She shakes her head almost like she can read my mind, but also forgives me. “Been watching you.” She moves her index finger in and out of her mouth, then comes to a stop and raises her eyebrows. “I’m Emma. Pretty good when ain’t no teeth in.”
Emma might be in her late thirties, but her face is aged in too many directions. She could also be in her late fifties. I realize I can’t really tell whether she’s Latin, Italian, Black, or some kind of Asian. Probably other options, too. Maybe she’s some of everything like me. Everything and nothing, I think. How easy for people to do to me what they have to her.

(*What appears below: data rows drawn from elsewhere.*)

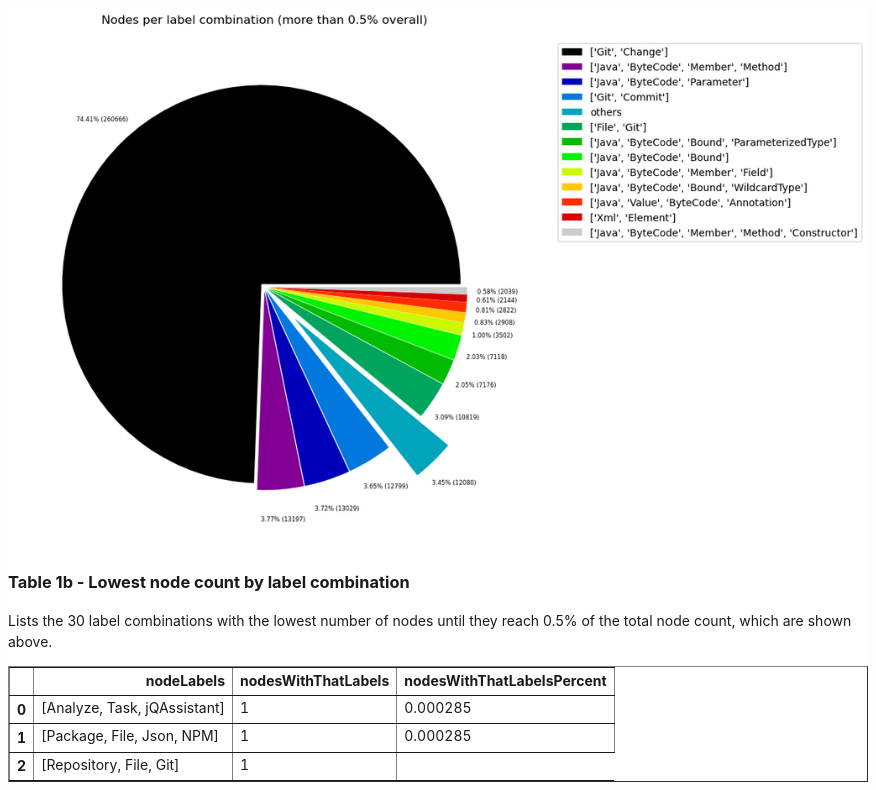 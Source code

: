 ![png](OverviewGeneral_files/OverviewGeneral_15_1.png)
    


### Table 1b - Lowest node count by label combination

Lists the 30 label combinations with the lowest number of nodes until they reach 0.5% of the total node count, which are shown above.




<div>
<table border="1" class="dataframe">
  <thead>
    <tr style="text-align: right;">
      <th></th>
      <th>nodeLabels</th>
      <th>nodesWithThatLabels</th>
      <th>nodesWithThatLabelsPercent</th>
    </tr>
  </thead>
  <tbody>
    <tr>
      <th>0</th>
      <td>[Analyze, Task, jQAssistant]</td>
      <td>1</td>
      <td>0.000285</td>
    </tr>
    <tr>
      <th>1</th>
      <td>[Package, File, Json, NPM]</td>
      <td>1</td>
      <td>0.000285</td>
    </tr>
    <tr>
      <th>2</th>
      <td>[Repository, File, Git]</td>
      <td>1</td> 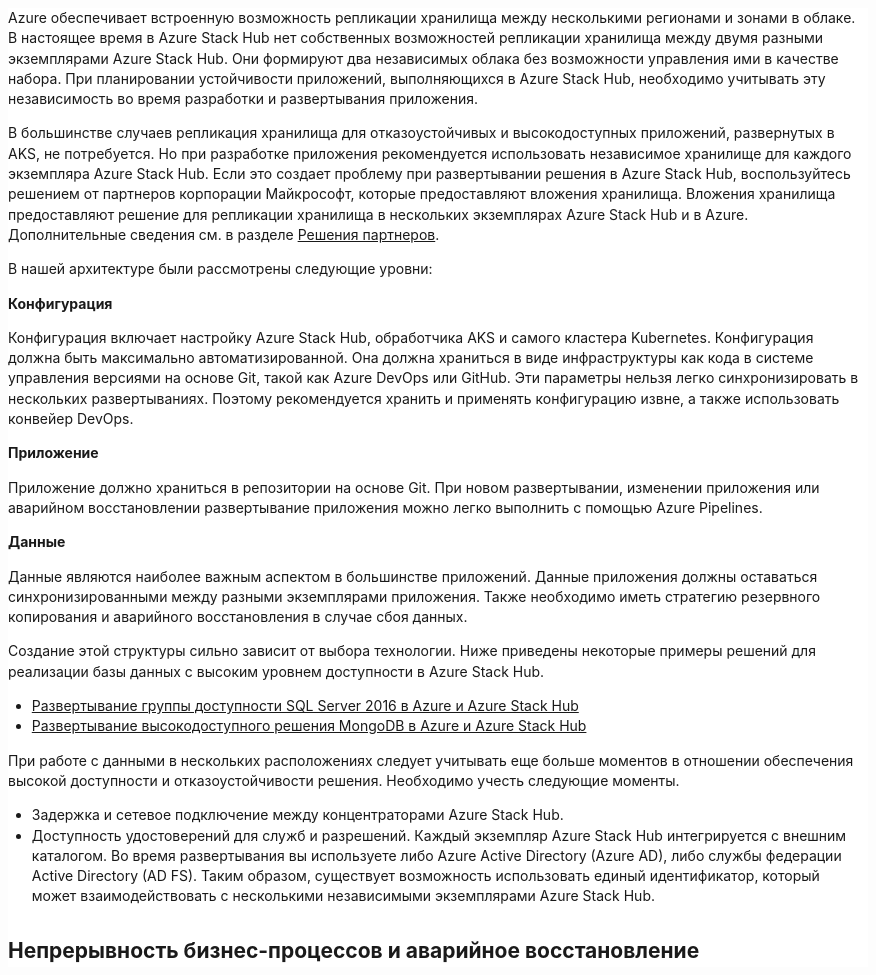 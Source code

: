 Azure обеспечивает встроенную возможность репликации хранилища между несколькими регионами и зонами в облаке. В настоящее время в Azure Stack Hub нет собственных возможностей репликации хранилища между двумя разными экземплярами Azure Stack Hub. Они формируют два независимых облака без возможности управления ими в качестве набора. При планировании устойчивости приложений, выполняющихся в Azure Stack Hub, необходимо учитывать эту независимость во время разработки и развертывания приложения.

В большинстве случаев репликация хранилища для отказоустойчивых и высокодоступных приложений, развернутых в AKS, не потребуется. Но при разработке приложения рекомендуется использовать независимое хранилище для каждого экземпляра Azure Stack Hub. Если это создает проблему при развертывании решения в Azure Stack Hub, воспользуйтесь решением от партнеров корпорации Майкрософт, которые предоставляют вложения хранилища. Вложения хранилища предоставляют решение для репликации хранилища в нескольких экземплярах Azure Stack Hub и в Azure. Дополнительные сведения см. в разделе [Решения партнеров](#partner-solutions).

В нашей архитектуре были рассмотрены следующие уровни:

**Конфигурация**

Конфигурация включает настройку Azure Stack Hub, обработчика AKS и самого кластера Kubernetes. Конфигурация должна быть максимально автоматизированной. Она должна храниться в виде инфраструктуры как кода в системе управления версиями на основе Git, такой как Azure DevOps или GitHub. Эти параметры нельзя легко синхронизировать в нескольких развертываниях. Поэтому рекомендуется хранить и применять конфигурацию извне, а также использовать конвейер DevOps.

**Приложение**

Приложение должно храниться в репозитории на основе Git. При новом развертывании, изменении приложения или аварийном восстановлении развертывание приложения можно легко выполнить с помощью Azure Pipelines.

**Данные**

Данные являются наиболее важным аспектом в большинстве приложений. Данные приложения должны оставаться синхронизированными между разными экземплярами приложения. Также необходимо иметь стратегию резервного копирования и аварийного восстановления в случае сбоя данных.

Создание этой структуры сильно зависит от выбора технологии. Ниже приведены некоторые примеры решений для реализации базы данных с высоким уровнем доступности в Azure Stack Hub.

- [Развертывание группы доступности SQL Server 2016 в Azure и Azure Stack Hub](/azure-stack/hybrid/solution-deployment-guide-sql-ha)
- [Развертывание высокодоступного решения MongoDB в Azure и Azure Stack Hub](/azure-stack/hybrid/solution-deployment-guide-mongodb-ha)

При работе с данными в нескольких расположениях следует учитывать еще больше моментов в отношении обеспечения высокой доступности и отказоустойчивости решения. Необходимо учесть следующие моменты.

- Задержка и сетевое подключение между концентраторами Azure Stack Hub.
- Доступность удостоверений для служб и разрешений. Каждый экземпляр Azure Stack Hub интегрируется с внешним каталогом. Во время развертывания вы используете либо Azure Active Directory (Azure AD), либо службы федерации Active Directory (AD FS). Таким образом, существует возможность использовать единый идентификатор, который может взаимодействовать с несколькими независимыми экземплярами Azure Stack Hub.

## <a name="business-continuity-and-disaster-recovery"></a>Непрерывность бизнес-процессов и аварийное восстановление
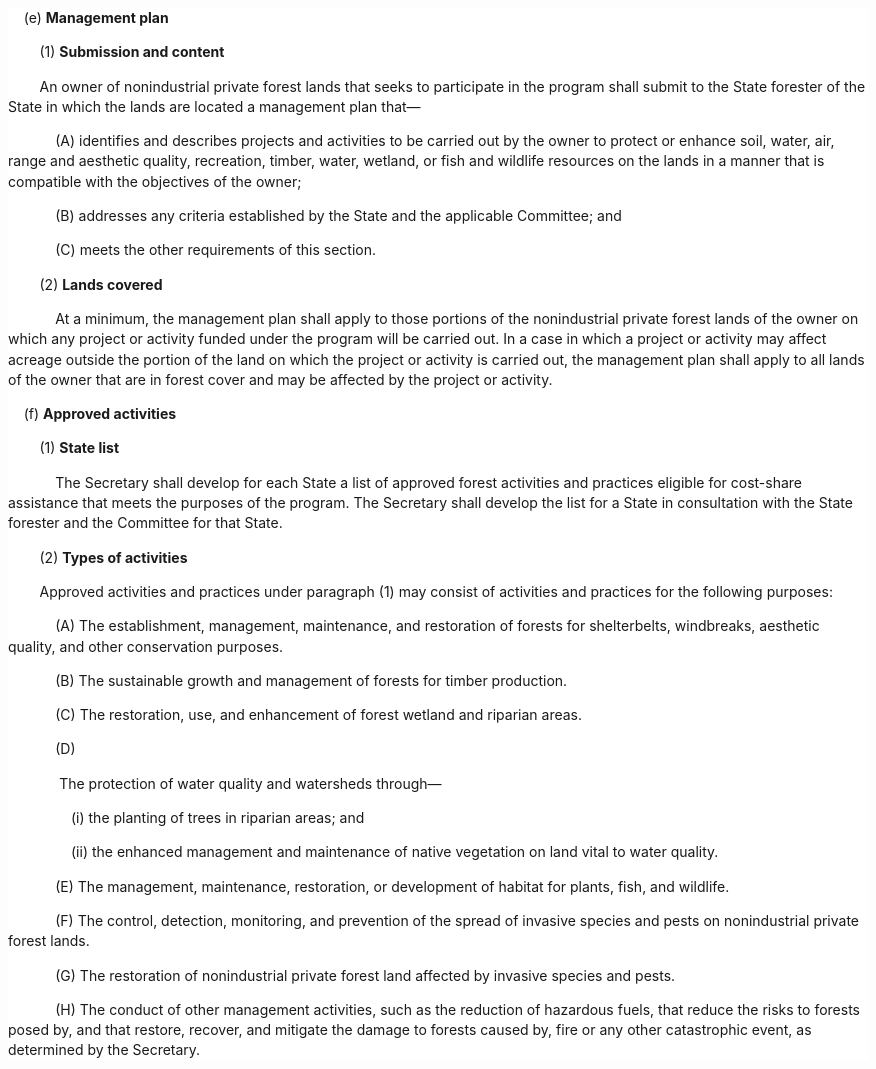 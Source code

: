     (e) __Management plan__ 

        (1) __Submission and content__ 

        An owner of nonindustrial private forest lands that seeks to participate in the program shall submit to the State forester of the State in which the lands are located a management plan that—

            (A) identifies and describes projects and activities to be carried out by the owner to protect or enhance soil, water, air, range and aesthetic quality, recreation, timber, water, wetland, or fish and wildlife resources on the lands in a manner that is compatible with the objectives of the owner;

            (B) addresses any criteria established by the State and the applicable Committee; and

            (C) meets the other requirements of this section.

        (2) __Lands covered__ 

            At a minimum, the management plan shall apply to those portions of the nonindustrial private forest lands of the owner on which any project or activity funded under the program will be carried out. In a case in which a project or activity may affect acreage outside the portion of the land on which the project or activity is carried out, the management plan shall apply to all lands of the owner that are in forest cover and may be affected by the project or activity.

    (f) __Approved activities__ 

        (1) __State list__ 

            The Secretary shall develop for each State a list of approved forest activities and practices eligible for cost-share assistance that meets the purposes of the program. The Secretary shall develop the list for a State in consultation with the State forester and the Committee for that State.

        (2) __Types of activities__ 

        Approved activities and practices under paragraph (1) may consist of activities and practices for the following purposes:

            (A) The establishment, management, maintenance, and restoration of forests for shelterbelts, windbreaks, aesthetic quality, and other conservation purposes.

            (B) The sustainable growth and management of forests for timber production.

            (C) The restoration, use, and enhancement of forest wetland and riparian areas.

            (D)

             The protection of water quality and watersheds through—

                (i) the planting of trees in riparian areas; and

                (ii) the enhanced management and maintenance of native vegetation on land vital to water quality.

            (E) The management, maintenance, restoration, or development of habitat for plants, fish, and wildlife.

            (F) The control, detection, monitoring, and prevention of the spread of invasive species and pests on nonindustrial private forest lands.

            (G) The restoration of nonindustrial private forest land affected by invasive species and pests.

            (H) The conduct of other management activities, such as the reduction of hazardous fuels, that reduce the risks to forests posed by, and that restore, recover, and mitigate the damage to forests caused by, fire or any other catastrophic event, as determined by the Secretary.
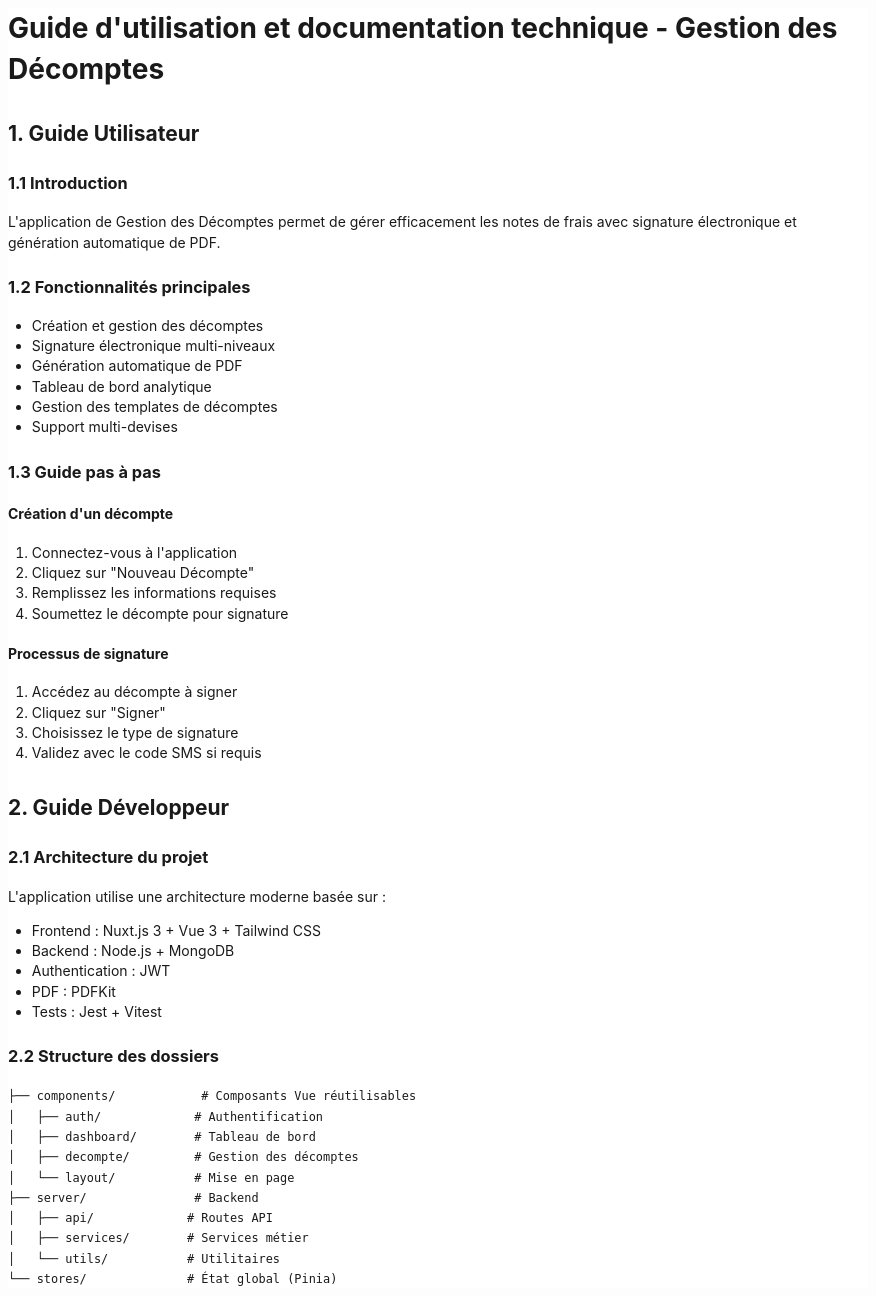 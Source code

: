 # Guide d'utilisation et documentation technique - Gestion des Décomptes

## 1. Guide Utilisateur

### 1.1 Introduction
L'application de Gestion des Décomptes permet de gérer efficacement les notes de frais avec signature électronique et génération automatique de PDF.

### 1.2 Fonctionnalités principales
- Création et gestion des décomptes
- Signature électronique multi-niveaux
- Génération automatique de PDF
- Tableau de bord analytique
- Gestion des templates de décomptes
- Support multi-devises

### 1.3 Guide pas à pas
#### Création d'un décompte
1. Connectez-vous à l'application
2. Cliquez sur "Nouveau Décompte"
3. Remplissez les informations requises
4. Soumettez le décompte pour signature

#### Processus de signature
1. Accédez au décompte à signer
2. Cliquez sur "Signer"
3. Choisissez le type de signature
4. Validez avec le code SMS si requis

## 2. Guide Développeur

### 2.1 Architecture du projet
L'application utilise une architecture moderne basée sur :
- Frontend : Nuxt.js 3 + Vue 3 + Tailwind CSS
- Backend : Node.js + MongoDB
- Authentication : JWT
- PDF : PDFKit
- Tests : Jest + Vitest

### 2.2 Structure des dossiers
```
├── components/            # Composants Vue réutilisables
│   ├── auth/             # Authentification
│   ├── dashboard/        # Tableau de bord
│   ├── decompte/         # Gestion des décomptes
│   └── layout/           # Mise en page
├── server/               # Backend
│   ├── api/             # Routes API
│   ├── services/        # Services métier
│   └── utils/           # Utilitaires
└── stores/              # État global (Pinia)
```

“I’m sorry, Emma. I already have a girlfriend.” I offer this excuse as politely as my embarrassment will allow. I had a girlfriend, but I was moving too fast with my emotions and showing my vulnerable side a bit too much.
Emma takes a step back and shakes her head. “I dint say I’d bone you, boy. That’s different.” She puts her teeth back in and begins to rummage around in the pocket of her smock.
My confusion and embarrassment probably looked pretty funny from any vantage point in the park. “Hey, I just work here,” I manage.
“Wanted to share my gratitude is all.” I watch her move down the walkway. She’s got a full cigarette between her fingers and a blue lighter in her other hand.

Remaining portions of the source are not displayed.